Required work: Please output exactly the part of the records below that opens with the line containing "## Get a list of commits" and closes with the line containing "committed the change.", both lines included, and nothing else.

Saved entries:
┌──

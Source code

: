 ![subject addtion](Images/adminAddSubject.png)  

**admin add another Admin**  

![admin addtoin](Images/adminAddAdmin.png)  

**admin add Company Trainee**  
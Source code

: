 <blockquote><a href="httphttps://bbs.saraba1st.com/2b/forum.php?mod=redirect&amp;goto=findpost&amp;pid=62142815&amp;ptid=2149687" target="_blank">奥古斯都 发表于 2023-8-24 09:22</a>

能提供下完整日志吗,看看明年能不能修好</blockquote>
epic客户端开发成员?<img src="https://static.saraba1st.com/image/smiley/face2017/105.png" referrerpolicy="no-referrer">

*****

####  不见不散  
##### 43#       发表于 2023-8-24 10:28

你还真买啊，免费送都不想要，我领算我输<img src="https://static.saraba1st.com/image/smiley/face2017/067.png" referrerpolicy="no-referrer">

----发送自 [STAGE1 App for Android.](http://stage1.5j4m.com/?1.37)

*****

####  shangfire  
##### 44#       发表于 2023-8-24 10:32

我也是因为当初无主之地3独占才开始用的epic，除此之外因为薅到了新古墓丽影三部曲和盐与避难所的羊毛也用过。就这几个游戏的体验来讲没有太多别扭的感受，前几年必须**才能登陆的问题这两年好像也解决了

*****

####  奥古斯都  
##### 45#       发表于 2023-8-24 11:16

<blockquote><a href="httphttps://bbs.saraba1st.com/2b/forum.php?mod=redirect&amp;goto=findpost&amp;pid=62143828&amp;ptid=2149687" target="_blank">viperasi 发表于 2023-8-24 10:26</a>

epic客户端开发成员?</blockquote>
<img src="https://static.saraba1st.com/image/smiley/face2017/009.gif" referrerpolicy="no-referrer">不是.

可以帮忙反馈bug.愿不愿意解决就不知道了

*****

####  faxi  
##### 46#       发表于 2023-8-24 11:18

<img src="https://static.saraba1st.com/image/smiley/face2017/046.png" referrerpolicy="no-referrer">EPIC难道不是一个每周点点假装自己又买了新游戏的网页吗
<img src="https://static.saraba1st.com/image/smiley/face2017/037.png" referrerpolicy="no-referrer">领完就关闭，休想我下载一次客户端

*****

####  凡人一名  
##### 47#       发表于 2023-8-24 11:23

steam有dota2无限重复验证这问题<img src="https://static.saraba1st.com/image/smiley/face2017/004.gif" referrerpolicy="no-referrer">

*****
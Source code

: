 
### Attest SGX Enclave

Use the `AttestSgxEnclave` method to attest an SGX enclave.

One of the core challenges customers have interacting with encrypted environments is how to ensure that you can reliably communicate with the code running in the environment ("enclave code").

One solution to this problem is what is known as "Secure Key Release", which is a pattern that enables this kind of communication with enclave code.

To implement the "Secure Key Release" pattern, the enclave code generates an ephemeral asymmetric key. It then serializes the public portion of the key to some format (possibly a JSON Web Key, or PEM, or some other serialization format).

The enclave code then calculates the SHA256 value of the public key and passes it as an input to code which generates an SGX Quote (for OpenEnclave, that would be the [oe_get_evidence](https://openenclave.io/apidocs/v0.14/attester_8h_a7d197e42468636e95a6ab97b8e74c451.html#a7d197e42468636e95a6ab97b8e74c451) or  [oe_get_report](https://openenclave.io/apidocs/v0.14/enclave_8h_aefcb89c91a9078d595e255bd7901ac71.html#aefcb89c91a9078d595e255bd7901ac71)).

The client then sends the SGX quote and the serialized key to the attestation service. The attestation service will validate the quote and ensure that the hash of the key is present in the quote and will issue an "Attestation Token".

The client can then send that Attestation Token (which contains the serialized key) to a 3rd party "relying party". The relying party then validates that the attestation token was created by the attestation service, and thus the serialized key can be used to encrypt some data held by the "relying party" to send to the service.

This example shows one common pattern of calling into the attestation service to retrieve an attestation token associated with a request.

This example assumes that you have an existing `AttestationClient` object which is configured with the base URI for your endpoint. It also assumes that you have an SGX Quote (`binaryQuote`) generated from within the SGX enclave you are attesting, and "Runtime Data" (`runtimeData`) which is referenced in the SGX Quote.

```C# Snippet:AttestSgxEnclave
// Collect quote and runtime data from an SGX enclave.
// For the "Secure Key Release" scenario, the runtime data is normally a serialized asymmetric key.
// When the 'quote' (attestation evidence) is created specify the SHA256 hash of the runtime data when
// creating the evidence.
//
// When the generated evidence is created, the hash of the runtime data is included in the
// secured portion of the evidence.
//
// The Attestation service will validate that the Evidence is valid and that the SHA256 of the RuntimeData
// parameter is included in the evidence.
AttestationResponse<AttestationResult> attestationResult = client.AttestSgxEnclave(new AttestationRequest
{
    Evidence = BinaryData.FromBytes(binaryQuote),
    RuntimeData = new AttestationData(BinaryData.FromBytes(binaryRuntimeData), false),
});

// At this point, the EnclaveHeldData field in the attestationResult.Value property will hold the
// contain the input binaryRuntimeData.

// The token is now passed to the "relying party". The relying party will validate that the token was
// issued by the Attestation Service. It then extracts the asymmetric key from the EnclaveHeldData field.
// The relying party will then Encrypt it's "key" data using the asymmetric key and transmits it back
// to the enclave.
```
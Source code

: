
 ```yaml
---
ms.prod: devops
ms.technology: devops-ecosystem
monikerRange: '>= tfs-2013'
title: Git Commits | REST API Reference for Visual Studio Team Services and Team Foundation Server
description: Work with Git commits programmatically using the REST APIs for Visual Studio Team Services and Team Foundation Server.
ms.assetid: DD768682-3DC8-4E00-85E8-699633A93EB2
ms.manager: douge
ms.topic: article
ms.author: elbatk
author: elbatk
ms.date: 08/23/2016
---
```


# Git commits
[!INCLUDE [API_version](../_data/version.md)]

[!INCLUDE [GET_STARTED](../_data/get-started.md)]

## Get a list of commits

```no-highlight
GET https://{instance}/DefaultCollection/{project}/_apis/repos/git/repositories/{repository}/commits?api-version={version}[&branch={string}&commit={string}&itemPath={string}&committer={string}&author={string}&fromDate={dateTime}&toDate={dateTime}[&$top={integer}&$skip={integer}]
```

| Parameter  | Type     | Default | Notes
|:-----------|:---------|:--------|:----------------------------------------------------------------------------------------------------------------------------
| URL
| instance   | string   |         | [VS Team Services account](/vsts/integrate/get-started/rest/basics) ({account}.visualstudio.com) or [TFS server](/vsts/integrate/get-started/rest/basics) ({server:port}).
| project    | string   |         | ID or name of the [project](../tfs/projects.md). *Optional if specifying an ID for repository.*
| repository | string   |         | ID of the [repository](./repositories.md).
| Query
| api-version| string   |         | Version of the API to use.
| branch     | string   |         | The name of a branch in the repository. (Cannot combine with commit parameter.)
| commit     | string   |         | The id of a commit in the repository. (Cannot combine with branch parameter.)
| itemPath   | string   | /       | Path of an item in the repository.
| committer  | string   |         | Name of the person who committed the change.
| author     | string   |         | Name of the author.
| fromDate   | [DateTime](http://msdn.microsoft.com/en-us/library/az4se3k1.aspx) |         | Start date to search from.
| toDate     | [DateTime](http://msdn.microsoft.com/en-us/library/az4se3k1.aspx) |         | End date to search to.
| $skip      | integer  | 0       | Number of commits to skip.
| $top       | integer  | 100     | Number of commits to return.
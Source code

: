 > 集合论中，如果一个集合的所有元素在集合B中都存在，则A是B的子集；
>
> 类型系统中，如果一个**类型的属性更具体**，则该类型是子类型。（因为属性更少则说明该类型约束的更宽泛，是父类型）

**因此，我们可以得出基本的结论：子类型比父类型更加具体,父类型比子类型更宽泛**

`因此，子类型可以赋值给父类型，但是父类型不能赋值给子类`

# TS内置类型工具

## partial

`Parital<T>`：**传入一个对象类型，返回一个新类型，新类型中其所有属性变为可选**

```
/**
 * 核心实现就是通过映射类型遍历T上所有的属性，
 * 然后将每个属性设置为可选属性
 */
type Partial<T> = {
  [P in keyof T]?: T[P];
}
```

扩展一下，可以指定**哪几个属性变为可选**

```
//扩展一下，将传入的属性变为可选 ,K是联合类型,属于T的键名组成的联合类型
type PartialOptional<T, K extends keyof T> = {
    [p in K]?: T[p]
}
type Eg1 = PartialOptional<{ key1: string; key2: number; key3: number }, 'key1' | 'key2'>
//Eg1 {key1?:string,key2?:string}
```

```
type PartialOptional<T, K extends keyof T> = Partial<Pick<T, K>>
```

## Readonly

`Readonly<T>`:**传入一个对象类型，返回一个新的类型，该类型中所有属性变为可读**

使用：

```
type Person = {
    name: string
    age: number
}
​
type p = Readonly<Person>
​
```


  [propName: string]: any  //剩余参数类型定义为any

└──

Completed task:
## Get a list of commits

```no-highlight
GET https://{instance}/DefaultCollection/{project}/_apis/repos/git/repositories/{repository}/commits?api-version={version}[&branch={string}&commit={string}&itemPath={string}&committer={string}&author={string}&fromDate={dateTime}&toDate={dateTime}[&$top={integer}&$skip={integer}]
```

| Parameter  | Type     | Default | Notes
|:-----------|:---------|:--------|:----------------------------------------------------------------------------------------------------------------------------
| URL
| instance   | string   |         | [VS Team Services account](/vsts/integrate/get-started/rest/basics) ({account}.visualstudio.com) or [TFS server](/vsts/integrate/get-started/rest/basics) ({server:port}).
| project    | string   |         | ID or name of the [project](../tfs/projects.md). *Optional if specifying an ID for repository.*
| repository | string   |         | ID of the [repository](./repositories.md).
| Query
| api-version| string   |         | Version of the API to use.
| branch     | string   |         | The name of a branch in the repository. (Cannot combine with commit parameter.)
| commit     | string   |         | The id of a commit in the repository. (Cannot combine with branch parameter.)
| itemPath   | string   | /       | Path of an item in the repository.
| committer  | string   |         | Name of the person who committed the change.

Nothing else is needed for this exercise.